Determine how many of the lines below include "application", then respond with that number and no other text.

──────── Data section

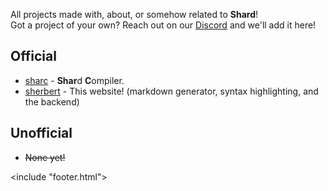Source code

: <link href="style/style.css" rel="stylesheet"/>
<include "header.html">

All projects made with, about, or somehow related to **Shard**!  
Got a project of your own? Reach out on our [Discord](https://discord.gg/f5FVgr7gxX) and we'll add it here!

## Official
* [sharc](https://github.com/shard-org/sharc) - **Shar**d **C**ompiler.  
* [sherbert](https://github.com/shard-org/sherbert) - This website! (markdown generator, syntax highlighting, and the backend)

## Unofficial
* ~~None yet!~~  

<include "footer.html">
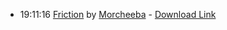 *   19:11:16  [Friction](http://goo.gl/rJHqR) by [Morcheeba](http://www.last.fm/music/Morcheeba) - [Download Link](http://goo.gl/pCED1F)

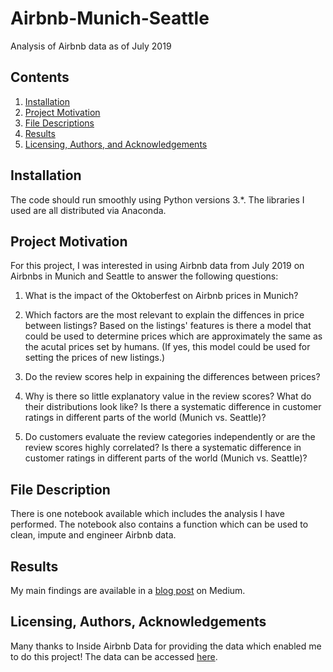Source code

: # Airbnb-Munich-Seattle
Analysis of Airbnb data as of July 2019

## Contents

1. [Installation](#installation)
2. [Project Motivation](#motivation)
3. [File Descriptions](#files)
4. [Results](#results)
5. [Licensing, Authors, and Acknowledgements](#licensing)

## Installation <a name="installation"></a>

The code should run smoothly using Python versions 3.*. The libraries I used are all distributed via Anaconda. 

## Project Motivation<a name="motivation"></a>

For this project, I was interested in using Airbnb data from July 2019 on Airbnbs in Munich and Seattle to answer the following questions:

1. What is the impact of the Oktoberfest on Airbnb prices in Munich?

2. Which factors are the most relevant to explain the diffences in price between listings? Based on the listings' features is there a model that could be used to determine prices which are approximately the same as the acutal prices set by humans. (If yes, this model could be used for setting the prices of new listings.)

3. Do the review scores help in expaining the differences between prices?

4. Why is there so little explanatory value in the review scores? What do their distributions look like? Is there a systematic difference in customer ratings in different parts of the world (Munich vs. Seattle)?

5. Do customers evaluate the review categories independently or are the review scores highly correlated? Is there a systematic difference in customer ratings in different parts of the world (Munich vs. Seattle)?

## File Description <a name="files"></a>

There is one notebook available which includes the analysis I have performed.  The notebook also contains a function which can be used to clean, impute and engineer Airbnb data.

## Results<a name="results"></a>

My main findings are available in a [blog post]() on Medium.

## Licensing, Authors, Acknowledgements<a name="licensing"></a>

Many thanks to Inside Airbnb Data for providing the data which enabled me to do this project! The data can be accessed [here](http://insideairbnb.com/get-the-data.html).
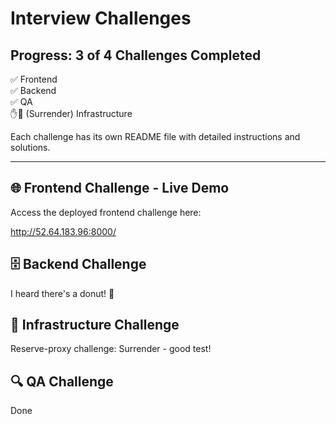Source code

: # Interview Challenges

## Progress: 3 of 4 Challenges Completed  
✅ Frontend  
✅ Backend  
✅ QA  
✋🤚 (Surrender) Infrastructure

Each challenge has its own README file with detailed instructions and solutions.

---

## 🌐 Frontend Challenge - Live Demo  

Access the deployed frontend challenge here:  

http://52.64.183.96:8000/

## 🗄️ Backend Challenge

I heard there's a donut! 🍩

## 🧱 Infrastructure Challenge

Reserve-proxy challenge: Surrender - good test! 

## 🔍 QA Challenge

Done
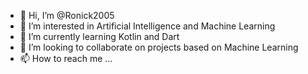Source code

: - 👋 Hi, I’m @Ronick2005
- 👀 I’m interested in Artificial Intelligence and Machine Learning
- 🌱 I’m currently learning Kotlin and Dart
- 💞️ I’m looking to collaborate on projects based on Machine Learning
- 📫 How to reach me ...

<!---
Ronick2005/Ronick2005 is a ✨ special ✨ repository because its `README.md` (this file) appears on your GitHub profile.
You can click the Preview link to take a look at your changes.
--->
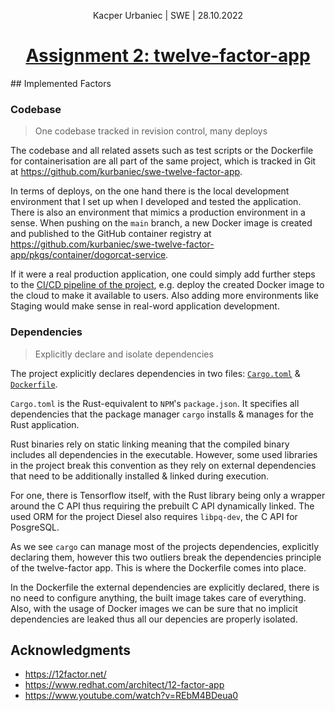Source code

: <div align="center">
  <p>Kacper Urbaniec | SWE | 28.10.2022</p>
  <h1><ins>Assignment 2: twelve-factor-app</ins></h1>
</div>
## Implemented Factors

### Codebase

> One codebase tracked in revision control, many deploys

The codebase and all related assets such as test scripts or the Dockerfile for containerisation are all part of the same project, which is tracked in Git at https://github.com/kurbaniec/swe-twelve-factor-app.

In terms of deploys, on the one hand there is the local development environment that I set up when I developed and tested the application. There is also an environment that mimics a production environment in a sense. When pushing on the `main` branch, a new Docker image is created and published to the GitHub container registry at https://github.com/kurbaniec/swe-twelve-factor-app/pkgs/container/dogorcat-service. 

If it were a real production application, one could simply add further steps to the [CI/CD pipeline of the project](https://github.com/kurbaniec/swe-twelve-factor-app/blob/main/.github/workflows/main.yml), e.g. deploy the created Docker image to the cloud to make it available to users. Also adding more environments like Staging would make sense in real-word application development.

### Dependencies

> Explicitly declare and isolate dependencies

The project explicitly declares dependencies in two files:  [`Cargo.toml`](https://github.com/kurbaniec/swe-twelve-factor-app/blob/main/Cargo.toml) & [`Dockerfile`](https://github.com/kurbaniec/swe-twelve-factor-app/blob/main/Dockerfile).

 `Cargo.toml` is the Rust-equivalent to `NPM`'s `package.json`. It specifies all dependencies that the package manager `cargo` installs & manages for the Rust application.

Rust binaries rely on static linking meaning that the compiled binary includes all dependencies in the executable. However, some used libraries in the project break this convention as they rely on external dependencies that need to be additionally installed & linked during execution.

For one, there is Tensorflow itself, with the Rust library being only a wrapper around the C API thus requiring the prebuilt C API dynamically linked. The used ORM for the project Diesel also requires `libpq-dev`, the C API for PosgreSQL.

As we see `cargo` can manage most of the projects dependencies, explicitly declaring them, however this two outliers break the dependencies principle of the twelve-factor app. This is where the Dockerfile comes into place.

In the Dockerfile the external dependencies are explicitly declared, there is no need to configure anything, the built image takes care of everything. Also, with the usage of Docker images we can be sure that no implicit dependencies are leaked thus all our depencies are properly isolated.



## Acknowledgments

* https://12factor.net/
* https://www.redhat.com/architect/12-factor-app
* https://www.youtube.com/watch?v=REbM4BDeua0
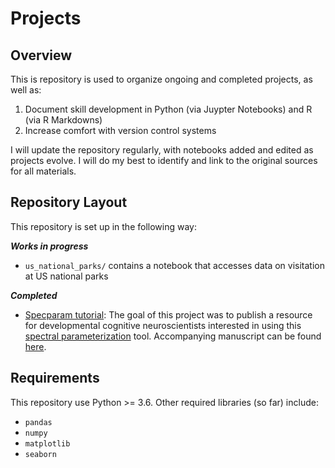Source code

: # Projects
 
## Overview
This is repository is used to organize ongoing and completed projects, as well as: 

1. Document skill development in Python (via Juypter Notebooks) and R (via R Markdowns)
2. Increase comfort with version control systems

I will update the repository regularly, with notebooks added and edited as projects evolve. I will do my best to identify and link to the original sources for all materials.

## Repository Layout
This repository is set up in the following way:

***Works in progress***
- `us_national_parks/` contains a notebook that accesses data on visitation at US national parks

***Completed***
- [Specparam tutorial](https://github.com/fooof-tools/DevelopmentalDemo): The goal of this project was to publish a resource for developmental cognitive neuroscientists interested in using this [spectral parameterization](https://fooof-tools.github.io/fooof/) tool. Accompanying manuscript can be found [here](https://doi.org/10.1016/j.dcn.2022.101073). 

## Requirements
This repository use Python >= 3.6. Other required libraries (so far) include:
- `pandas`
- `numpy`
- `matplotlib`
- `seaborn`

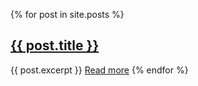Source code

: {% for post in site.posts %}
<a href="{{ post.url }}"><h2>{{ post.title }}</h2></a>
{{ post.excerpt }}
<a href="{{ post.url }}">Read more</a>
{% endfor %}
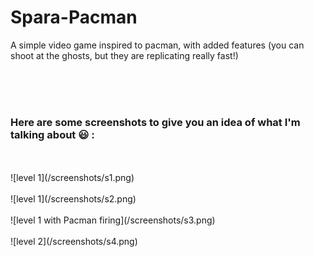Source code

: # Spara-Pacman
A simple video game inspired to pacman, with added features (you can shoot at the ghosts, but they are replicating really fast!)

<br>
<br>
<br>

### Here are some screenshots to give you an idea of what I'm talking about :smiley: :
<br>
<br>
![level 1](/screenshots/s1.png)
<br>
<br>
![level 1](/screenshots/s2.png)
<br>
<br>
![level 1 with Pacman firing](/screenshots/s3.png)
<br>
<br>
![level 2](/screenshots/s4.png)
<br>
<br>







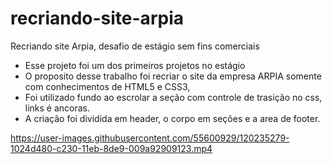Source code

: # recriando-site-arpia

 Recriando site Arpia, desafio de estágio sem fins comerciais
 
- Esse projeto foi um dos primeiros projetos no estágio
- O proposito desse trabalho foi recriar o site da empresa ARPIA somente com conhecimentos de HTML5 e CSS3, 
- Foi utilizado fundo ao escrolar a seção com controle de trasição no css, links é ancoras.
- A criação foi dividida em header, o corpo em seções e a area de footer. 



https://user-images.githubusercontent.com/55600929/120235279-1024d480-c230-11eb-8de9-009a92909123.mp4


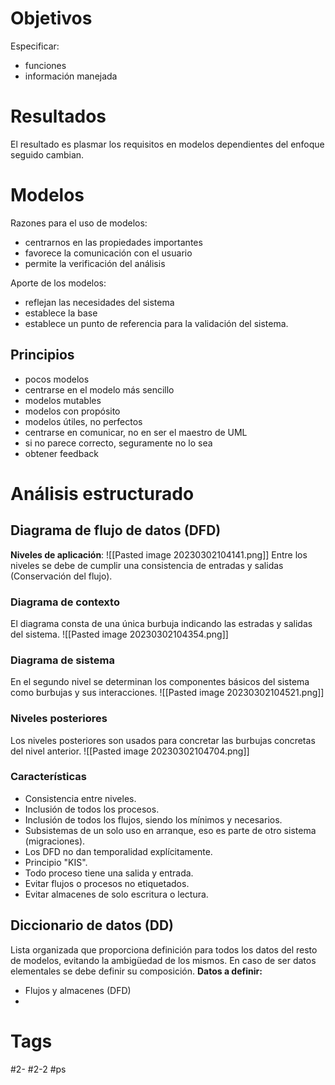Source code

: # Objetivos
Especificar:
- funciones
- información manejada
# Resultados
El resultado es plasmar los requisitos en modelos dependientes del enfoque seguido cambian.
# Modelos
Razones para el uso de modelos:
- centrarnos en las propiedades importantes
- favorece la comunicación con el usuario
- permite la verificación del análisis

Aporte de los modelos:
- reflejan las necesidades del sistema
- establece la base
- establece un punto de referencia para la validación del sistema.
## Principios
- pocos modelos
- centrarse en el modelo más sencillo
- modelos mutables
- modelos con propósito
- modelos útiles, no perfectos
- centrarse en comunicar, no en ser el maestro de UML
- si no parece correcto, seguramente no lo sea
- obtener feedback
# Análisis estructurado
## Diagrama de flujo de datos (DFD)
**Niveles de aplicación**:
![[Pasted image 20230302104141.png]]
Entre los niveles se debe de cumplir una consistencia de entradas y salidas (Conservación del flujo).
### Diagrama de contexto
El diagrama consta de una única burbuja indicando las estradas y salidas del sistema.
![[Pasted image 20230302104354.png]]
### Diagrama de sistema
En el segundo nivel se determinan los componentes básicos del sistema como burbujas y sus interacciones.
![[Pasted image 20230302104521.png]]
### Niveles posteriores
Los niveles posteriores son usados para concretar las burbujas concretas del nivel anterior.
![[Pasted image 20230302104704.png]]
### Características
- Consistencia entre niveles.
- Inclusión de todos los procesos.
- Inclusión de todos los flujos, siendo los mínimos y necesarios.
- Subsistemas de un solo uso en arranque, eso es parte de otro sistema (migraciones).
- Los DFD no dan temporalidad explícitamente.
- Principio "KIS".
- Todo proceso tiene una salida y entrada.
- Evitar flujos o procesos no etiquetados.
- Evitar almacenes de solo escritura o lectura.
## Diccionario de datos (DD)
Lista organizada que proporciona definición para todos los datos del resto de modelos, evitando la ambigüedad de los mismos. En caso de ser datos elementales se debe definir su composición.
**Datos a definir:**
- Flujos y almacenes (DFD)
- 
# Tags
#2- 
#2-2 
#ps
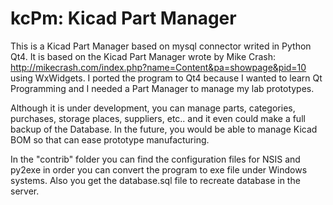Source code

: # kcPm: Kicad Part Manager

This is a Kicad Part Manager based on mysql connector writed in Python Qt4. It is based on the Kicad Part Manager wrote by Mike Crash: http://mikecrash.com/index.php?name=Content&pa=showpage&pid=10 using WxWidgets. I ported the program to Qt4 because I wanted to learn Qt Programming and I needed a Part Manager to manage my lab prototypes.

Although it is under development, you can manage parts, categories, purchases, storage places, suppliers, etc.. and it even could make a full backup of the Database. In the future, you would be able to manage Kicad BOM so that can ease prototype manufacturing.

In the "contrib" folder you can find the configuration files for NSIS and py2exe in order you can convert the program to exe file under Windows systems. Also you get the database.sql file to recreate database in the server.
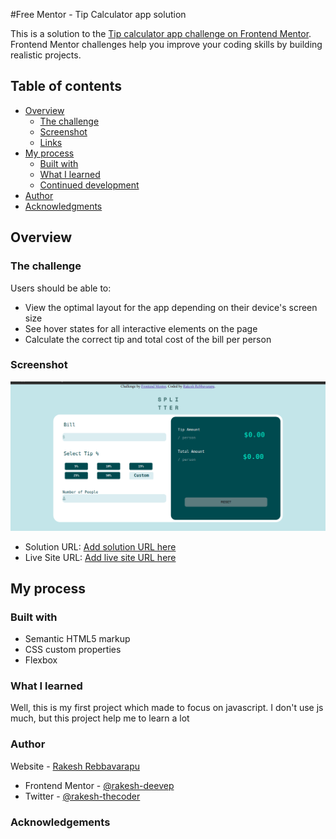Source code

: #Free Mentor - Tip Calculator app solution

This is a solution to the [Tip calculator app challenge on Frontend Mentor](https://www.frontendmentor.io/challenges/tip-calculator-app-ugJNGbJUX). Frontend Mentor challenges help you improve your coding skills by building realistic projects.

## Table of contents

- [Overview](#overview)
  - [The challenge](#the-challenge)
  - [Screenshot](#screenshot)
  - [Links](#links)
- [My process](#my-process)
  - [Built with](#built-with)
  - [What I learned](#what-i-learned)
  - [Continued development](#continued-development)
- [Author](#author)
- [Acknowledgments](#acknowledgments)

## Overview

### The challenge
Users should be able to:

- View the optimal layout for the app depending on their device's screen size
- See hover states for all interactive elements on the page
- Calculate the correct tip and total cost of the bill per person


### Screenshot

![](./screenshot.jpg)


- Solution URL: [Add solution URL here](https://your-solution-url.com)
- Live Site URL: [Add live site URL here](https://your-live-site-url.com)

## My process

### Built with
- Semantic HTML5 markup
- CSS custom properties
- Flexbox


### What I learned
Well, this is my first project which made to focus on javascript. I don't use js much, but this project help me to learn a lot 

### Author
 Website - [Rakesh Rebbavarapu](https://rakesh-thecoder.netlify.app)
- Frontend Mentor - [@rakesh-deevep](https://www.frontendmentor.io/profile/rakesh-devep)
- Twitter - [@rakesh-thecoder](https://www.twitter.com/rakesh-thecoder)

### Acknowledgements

────────────────

-- Output of the task --
3